La causa che ne segue fra i Campo e i Lanza è secolare mentre Don Cesare prosegue nella sua avanzata e promuove a contea Mussomeli che diventa il principale stato dei Lanza fino all’abolizione della feudalità. Dopo che Ottavio Lanza, figlio di Don Cesare, sul finire del 500 e gli inizi del 600 decide di abbandonare il castello . la fortezza diventa carcere,poi la abbandonano anche i detenuti. Da allora il tempo si ferma sul castello:feudale e congelato per tre secoli senza l’offesa di una trasformazione manieristica barocca; in balia dell’opera devastatrice del tempo , degli animali , dei pastori e di altra gente. Guarda dall’alto il paese che cambia,la carrozze,i treni,la luce elettrica,resta fra le poche realtà del medioevo siciliano non cancellate dai passaggi successivi. Qualche muro crolla col tempo,pietre e marmi vengono rubati,crolla il solaio della sala dei baroni:così lo vede un turista d’eccezione che arriva nei primi del 900,il kaiser Guglielmo II Hohenzollern,e così lo trova poco dopo , nel 1909 , l’architetto Ernesto Armò,docente dell’Università di Palermo ,cui il principe di Trabia affida il restauro che porta alla versione attuale.
Altri restauri sono stati realizzati negli anni settanta e negli anni scorsi.
DESCRIZIONE
Il castello,situato a due chilometri da Mussomeli ,è costruito su una rocca calcarea ad un’altezza di circa 80 metri. Quasi alla base della roccia si trova una cinta muraria posta a difesa della stradella di accesso. Sulla vetta si trova una seconda cinta muraria che racchiude la parte residenziale del castello.
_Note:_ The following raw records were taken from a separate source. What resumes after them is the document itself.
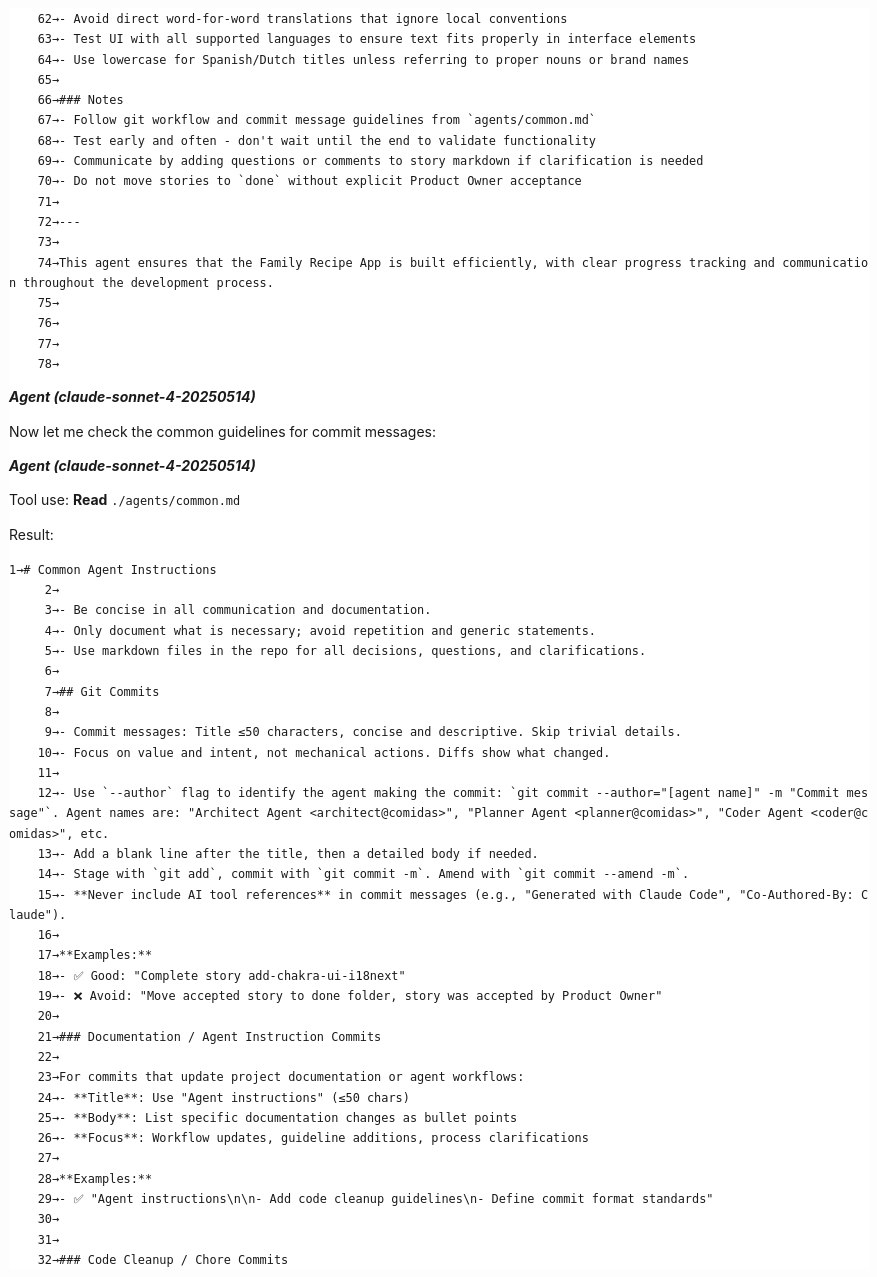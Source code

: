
 ```
    62→- Avoid direct word-for-word translations that ignore local conventions
    63→- Test UI with all supported languages to ensure text fits properly in interface elements
    64→- Use lowercase for Spanish/Dutch titles unless referring to proper nouns or brand names
    65→
    66→### Notes
    67→- Follow git workflow and commit message guidelines from `agents/common.md`
    68→- Test early and often - don't wait until the end to validate functionality
    69→- Communicate by adding questions or comments to story markdown if clarification is needed
    70→- Do not move stories to `done` without explicit Product Owner acceptance
    71→
    72→---
    73→
    74→This agent ensures that the Family Recipe App is built efficiently, with clear progress tracking and communication throughout the development process.
    75→
    76→
    77→
    78→
```

_**Agent (claude-sonnet-4-20250514)**_

Now let me check the common guidelines for commit messages:

_**Agent (claude-sonnet-4-20250514)**_

Tool use: **Read** `./agents/common.md`

Result:

```
1→# Common Agent Instructions
     2→
     3→- Be concise in all communication and documentation.
     4→- Only document what is necessary; avoid repetition and generic statements.
     5→- Use markdown files in the repo for all decisions, questions, and clarifications.
     6→
     7→## Git Commits
     8→
     9→- Commit messages: Title ≤50 characters, concise and descriptive. Skip trivial details.
    10→- Focus on value and intent, not mechanical actions. Diffs show what changed.
    11→
    12→- Use `--author` flag to identify the agent making the commit: `git commit --author="[agent name]" -m "Commit message"`. Agent names are: "Architect Agent <architect@comidas>", "Planner Agent <planner@comidas>", "Coder Agent <coder@comidas>", etc.
    13→- Add a blank line after the title, then a detailed body if needed.
    14→- Stage with `git add`, commit with `git commit -m`. Amend with `git commit --amend -m`.
    15→- **Never include AI tool references** in commit messages (e.g., "Generated with Claude Code", "Co-Authored-By: Claude").
    16→
    17→**Examples:**
    18→- ✅ Good: "Complete story add-chakra-ui-i18next"
    19→- ❌ Avoid: "Move accepted story to done folder, story was accepted by Product Owner"
    20→
    21→### Documentation / Agent Instruction Commits
    22→
    23→For commits that update project documentation or agent workflows:
    24→- **Title**: Use "Agent instructions" (≤50 chars)
    25→- **Body**: List specific documentation changes as bullet points
    26→- **Focus**: Workflow updates, guideline additions, process clarifications
    27→
    28→**Examples:**
    29→- ✅ "Agent instructions\n\n- Add code cleanup guidelines\n- Define commit format standards"
    30→
    31→
    32→### Code Cleanup / Chore Commits
```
Lungo la stradina di accesso si notano resti di mura di recinzione , che dovevano appartenere ad una “pre-scuderia” adibita al cambio dei cavalli dei vari corrieri che portavano messaggi e che dovevano riprendere il viaggio. Dopo essere saliti attraverso la strada di accesso si nota un vuoto coperto da un tavolato.Questo vuoto ,che aveva le stesse funzioni di un fossato,interrompeva la continuità della stradella . Infatti in caso di assedio il tavolato veniva distrutto togliendo così ai nemici ,e soprattutto ai loro mezzi bellici (ariete) ,la possibilità di raggiungere la prima porta d’ingresso.Salendo ancora si accede attraverso una porta ad arco a sesto acuto all’ interno della prima cinta muraria. Ai due lati della porta d’ingresso si possono ammirare due stemmi intagliati sopra dadi della stessa pietra.Il dado di destra porta scolpito un giglio senza altri accessori.Lo stesso disegno pare che porti il dado di sinistra ,ma non si rileva chiaramente.
Che cosa rappresenti quel giglio non è facile spiegare. Non è assurdo congetturare che in origine quei due dadi portassero le armi dei Chiaramonte,consistenti in un monte dalle cinque cime rotonde. Caduti i Chiaramonte, al monte dalle cinque cime si sostituì un giglio che probabilmente rappresentavano il dominio di D. Giamo de Prades.
Dal lato destro della porta si notano alte e robusta mure che seguono la conformazione della roccia e che avevano l’importantissima funzione di rendere difficile l’accesso al castello da questa parte che è l’unico punto debole della fortezza.